Early Wednesday, Ivan was located 180 miles south-southeast of the mouth of the Mississippi River and was moving north-northwest at nearly 12 mph, with a gradual turn to the north expected later. The National Hurricane Center predicted the eye of the storm would make landfall near Mobile Bay, Ala., early Thursday.
Tropical storm winds and rain from the hurricane lashed the coasts of Alabama, Mississippi, Louisiana, and the Florida Panhandle early Wednesday. Forecasters said Ivan may weaken but still could be a dangerous category 3 storm with 111-130 mph winds when it hits land.
Saudi Arabian promises
Meanwhile, Saudi Arabia promised Tuesday to make available 800,000 b/d of new crude by the end of this month and to keep producing vigorously in an effort to drive down prices. Saudi officials said they might support efforts to raise the production quota of the Organization of Petroleum Exporting Countries at the group's Wednesday meeting in Vienna.
In the opening address at that meeting, Purnomo Yusgiantoro, OPEC's conference president and energy minister of Indonesia, said factors beyond the cartel's control have added a $10-15/bbl premium to normal oil market prices. These included geopolitical tensions; unanticipated growth in demand for crude, particularly in China and the US; bottlenecks in refining and distribution among some consumer nations; and stringent government specifications of petroleum products.

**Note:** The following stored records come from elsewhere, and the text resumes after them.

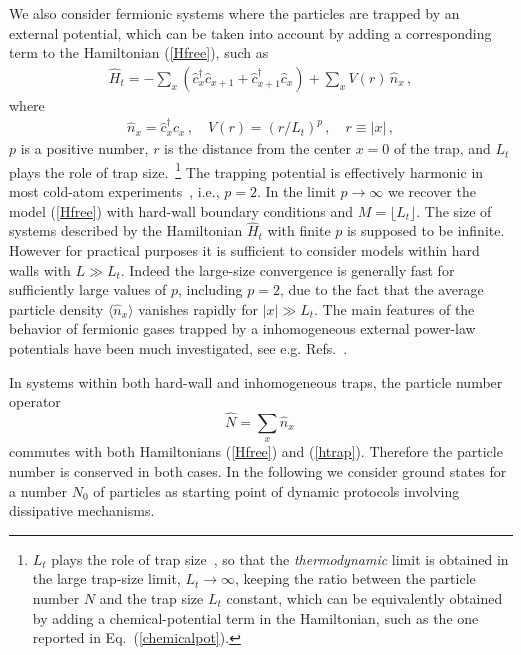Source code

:   We also consider fermionic systems where the particles are trapped by
  an external potential, which can be taken into account by adding a
  corresponding term to the Hamiltonian (\ref{Hfree}), such as
  \begin{eqnarray}
    \hat H_t =
    - \sum _x 
    (\hat c_{x}^\dagger \hat c_{x+1} +  \hat c_{x+1}^\dagger \hat c_{x})
  +  \sum_x V(r) \, \hat n_x\,,\label{htrap}
    \end{eqnarray}
  where 
  \begin{eqnarray}
  \hat n_x =
  \hat c_x^\dagger c_x\,,\quad  V(r)= (r/L_t)^p\,, \quad r\equiv |x|\,,
     \label{potential}
  \end{eqnarray}
  $p$ is a positive number, $r$ is the distance from the center $x=0$ of
  the trap, and $L_t$ plays the role of trap size.~\footnote{$L_t$ plays
  the role of trap size~\cite{BDZ-08,RM-04,CV-10-2}, so that the {\em
    thermodynamic} limit is obtained in the large trap-size limit,
  $L_t\to \infty$, keeping the ratio between the particle number $N$ and
  the trap size $L_t$ constant, which can be equivalently obtained by
  adding a chemical-potential term in the Hamiltonian, such as the one
  reported in Eq.~(\ref{chemicalpot}).}  The trapping potential is
  effectively harmonic in most cold-atom experiments~\cite{BDZ-08},
  i.e., $p=2$.  In the limit $p\to\infty$ we recover the model
  (\ref{Hfree}) with hard-wall boundary conditions and $M=\lfloor L_t
  \rfloor$.  The size of systems described by the Hamiltonian $\hat H_t$
  with finite $p$ is supposed to be infinite. However for practical
  purposes it is sufficient to consider models within hard walls with $L
  \gg L_t$. Indeed the large-size convergence is generally fast for
  sufficiently large values of $p$, including $p=2$, due to the fact
  that the average particle density $\langle \hat{n}_x \rangle$ vanishes
  rapidly for $|x|\gg L_t$. The main features of the behavior of fermionic
  gases trapped by a inhomogeneous external power-law potentials have
  been much investigated, see e.g.
  Refs.~\cite{ACV-14,Nigro-17,CV-10,CV-10-2,CV-10-3,CV-10-4,Pollet-12,V-12,CLM-15}.
  
  In systems within both hard-wall and inhomogeneous traps, the particle
  number operator
  \begin{equation}
    \hat{N} = \sum_x \hat n_{x}\,
  \label{partnum}
    \end{equation}
  commutes with both Hamiltonians (\ref{Hfree}) and
  (\ref{htrap}). Therefore the particle number is conserved in both
  cases.  In the following we consider ground states for a number $N_0$
  of particles as starting point of dynamic protocols involving
  dissipative mechanisms.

"Combined, these factors have led to unwarranted fears about a possible future supply shortage of crude oil, which in turn have resulted in increased speculation in the futures markets with substantial upward pressure on prices," Purnomo said. He claimed OPEC is doing all it can to restore stability to world oil markets.
Energy prices
The October contract for benchmark US sweet, light crudes jumped by 52¢ to $44.39/bbl Tuesday on the New York Mercantile Exchange, with the November position advancing by 51¢ to $44.34/bbl. On the US spot market, West Texas Intermediate at Cushing, Okla., gained 52¢ to $44.40/bbl.
Gasoline for October delivery shot up by 3.87¢ to $1.24/gal Tuesday on NYMEX. Heating oil for the same month climbed by 2.24¢ to $1.23/gal, with more private-sector meteorologists forecasting a colder-than-normal winter. Since heating oil stocks are not yet at a satisfactory level, prices are bound to rise, analysts said.
The October natural gas contract increased by 7.8¢ to $4.93/Mcf on NYMEX as Ivan impacted Gulf of Mexico production, marking the second consecutive session in which that contract has gained value, said analysts Wednesday at Enerfax Daily. "But traders are unsure to what extent the loss of output is already factored into prices," they said.
In London, the October contract for North Sea Brent crude gained 67¢ to $41.73/bbl on the International Petroleum Exchange. Gas oil for October delivery increased by $7.25 to $392.50/tonne. The October natural gas contract jumped by 11.2¢ to the equivalent of $5.29/Mcf on IPE.
The average price for OPEC's basket of seven benchmark crudes was up by 77¢ to $39.07/bbl Tuesday.